*TASK BRIEF*:
Only the count is expected: the number of lines below that contain "モジュライスタック".

*SUPPLIED MATERIAL*:
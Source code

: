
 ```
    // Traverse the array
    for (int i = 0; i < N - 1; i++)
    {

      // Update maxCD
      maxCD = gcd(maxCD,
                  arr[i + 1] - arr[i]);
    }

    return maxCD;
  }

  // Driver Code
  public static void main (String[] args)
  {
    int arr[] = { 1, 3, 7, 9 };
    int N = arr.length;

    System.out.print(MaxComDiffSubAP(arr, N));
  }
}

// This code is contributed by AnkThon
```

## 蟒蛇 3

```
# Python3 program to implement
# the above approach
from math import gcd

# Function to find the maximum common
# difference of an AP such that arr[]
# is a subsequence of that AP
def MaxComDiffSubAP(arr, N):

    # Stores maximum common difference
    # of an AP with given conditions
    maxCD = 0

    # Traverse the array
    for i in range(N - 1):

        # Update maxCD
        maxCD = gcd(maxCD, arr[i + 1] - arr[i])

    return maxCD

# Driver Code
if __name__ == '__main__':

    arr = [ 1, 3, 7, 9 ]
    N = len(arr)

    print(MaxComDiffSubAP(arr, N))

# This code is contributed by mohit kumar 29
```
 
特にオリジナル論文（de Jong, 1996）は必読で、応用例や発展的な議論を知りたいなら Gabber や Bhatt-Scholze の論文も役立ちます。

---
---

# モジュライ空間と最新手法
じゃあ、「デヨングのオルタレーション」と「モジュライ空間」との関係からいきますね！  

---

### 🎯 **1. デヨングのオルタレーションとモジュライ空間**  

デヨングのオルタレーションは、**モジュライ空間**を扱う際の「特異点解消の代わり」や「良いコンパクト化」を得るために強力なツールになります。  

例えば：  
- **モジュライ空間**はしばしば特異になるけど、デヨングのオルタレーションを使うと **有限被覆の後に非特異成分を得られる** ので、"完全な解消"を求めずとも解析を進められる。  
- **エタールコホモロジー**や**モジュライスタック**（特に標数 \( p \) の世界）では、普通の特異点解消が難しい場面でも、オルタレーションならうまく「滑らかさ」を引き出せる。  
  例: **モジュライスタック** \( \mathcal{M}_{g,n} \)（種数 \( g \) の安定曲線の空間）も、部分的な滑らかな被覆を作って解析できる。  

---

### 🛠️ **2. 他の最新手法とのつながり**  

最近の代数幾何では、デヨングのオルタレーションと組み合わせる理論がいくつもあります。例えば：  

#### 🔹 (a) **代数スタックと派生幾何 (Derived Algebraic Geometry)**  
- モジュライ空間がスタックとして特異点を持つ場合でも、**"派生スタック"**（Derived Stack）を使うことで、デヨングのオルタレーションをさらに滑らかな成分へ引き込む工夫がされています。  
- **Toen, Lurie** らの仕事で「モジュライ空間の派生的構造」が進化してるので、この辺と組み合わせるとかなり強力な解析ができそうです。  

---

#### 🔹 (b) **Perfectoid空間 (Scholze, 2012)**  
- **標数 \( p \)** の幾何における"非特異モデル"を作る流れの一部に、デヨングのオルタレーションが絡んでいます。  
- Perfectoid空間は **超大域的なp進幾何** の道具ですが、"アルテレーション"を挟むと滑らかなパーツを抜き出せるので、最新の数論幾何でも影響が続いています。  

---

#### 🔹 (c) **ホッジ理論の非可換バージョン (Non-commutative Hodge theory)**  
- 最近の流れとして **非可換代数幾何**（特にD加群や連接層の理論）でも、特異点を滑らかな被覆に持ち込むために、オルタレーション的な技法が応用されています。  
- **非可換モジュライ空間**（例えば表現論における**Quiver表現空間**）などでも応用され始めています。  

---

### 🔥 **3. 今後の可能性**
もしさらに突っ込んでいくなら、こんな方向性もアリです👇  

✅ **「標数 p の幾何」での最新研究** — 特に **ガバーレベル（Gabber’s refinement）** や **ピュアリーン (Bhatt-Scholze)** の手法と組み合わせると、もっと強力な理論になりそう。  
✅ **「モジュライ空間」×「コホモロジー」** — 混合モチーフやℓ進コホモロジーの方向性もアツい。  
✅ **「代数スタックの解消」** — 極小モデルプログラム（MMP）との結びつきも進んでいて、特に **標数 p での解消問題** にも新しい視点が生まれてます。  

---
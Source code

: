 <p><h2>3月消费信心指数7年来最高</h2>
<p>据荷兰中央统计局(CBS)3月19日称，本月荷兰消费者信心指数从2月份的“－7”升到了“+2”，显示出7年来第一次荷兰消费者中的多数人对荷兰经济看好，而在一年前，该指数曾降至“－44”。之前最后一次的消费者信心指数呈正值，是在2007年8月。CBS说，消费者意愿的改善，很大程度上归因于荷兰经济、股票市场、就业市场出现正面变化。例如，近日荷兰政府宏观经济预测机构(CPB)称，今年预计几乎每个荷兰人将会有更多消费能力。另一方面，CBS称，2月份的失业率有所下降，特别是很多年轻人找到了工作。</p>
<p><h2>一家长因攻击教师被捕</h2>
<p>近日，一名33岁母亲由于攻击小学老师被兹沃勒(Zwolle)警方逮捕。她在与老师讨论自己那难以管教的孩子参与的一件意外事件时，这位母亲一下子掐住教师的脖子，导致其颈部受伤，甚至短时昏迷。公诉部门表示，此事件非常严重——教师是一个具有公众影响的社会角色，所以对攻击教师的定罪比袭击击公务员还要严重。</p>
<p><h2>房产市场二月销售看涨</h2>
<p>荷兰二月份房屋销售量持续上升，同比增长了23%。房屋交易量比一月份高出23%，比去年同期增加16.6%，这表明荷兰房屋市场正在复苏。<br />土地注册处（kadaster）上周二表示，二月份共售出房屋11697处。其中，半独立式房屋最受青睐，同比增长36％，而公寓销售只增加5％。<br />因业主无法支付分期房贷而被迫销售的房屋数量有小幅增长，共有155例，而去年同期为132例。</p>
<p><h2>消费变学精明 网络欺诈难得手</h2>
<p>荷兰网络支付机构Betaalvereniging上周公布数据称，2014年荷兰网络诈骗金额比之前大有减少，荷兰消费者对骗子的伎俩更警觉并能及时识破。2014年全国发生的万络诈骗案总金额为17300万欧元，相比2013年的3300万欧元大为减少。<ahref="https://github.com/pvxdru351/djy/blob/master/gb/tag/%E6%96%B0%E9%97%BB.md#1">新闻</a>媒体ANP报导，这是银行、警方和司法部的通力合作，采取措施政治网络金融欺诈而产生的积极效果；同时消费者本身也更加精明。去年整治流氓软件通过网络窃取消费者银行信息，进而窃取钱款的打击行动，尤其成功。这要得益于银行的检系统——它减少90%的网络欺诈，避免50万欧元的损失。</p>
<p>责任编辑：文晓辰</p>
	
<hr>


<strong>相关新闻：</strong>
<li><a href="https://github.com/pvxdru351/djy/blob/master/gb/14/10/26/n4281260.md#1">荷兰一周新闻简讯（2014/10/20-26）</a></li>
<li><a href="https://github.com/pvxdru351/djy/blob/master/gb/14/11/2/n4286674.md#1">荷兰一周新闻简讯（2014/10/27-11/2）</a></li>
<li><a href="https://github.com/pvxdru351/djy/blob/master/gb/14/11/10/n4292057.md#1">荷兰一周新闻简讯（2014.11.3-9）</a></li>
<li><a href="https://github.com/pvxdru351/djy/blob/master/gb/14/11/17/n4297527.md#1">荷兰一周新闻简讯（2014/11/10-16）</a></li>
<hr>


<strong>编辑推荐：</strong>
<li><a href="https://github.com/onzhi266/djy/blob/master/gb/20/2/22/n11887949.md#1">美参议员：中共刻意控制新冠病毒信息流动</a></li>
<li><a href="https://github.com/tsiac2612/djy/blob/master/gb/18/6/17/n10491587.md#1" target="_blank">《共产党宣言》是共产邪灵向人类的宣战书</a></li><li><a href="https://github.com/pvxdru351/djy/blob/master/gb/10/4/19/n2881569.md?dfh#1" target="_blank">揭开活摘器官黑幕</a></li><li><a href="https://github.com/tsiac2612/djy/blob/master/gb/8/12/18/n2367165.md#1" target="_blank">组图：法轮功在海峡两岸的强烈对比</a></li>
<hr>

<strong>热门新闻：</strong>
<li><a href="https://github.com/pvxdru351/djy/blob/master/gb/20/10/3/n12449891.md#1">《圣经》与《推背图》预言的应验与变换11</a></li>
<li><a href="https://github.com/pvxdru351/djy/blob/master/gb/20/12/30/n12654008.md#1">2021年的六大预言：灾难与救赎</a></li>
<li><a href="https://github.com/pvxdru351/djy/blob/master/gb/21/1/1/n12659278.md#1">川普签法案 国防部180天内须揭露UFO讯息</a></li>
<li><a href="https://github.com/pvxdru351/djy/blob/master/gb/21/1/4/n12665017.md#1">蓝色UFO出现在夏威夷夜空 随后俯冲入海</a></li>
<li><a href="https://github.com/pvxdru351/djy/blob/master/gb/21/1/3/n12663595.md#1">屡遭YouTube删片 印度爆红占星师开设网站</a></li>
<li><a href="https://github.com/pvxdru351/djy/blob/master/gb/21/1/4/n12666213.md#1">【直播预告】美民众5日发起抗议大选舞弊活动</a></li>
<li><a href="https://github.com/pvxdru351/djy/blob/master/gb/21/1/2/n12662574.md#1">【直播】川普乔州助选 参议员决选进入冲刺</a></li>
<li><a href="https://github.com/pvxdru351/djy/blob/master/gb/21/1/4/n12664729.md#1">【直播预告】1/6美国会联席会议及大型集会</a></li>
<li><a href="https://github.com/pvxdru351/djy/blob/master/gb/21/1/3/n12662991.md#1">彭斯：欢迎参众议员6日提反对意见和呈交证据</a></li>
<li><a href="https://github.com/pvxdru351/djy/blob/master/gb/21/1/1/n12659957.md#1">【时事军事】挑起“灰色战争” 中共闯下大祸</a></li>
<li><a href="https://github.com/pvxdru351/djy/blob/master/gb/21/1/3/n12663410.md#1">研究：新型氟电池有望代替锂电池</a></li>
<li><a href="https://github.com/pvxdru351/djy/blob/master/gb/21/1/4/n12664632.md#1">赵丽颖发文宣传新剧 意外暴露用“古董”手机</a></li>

*ANSWER FOR THE TASK*:
2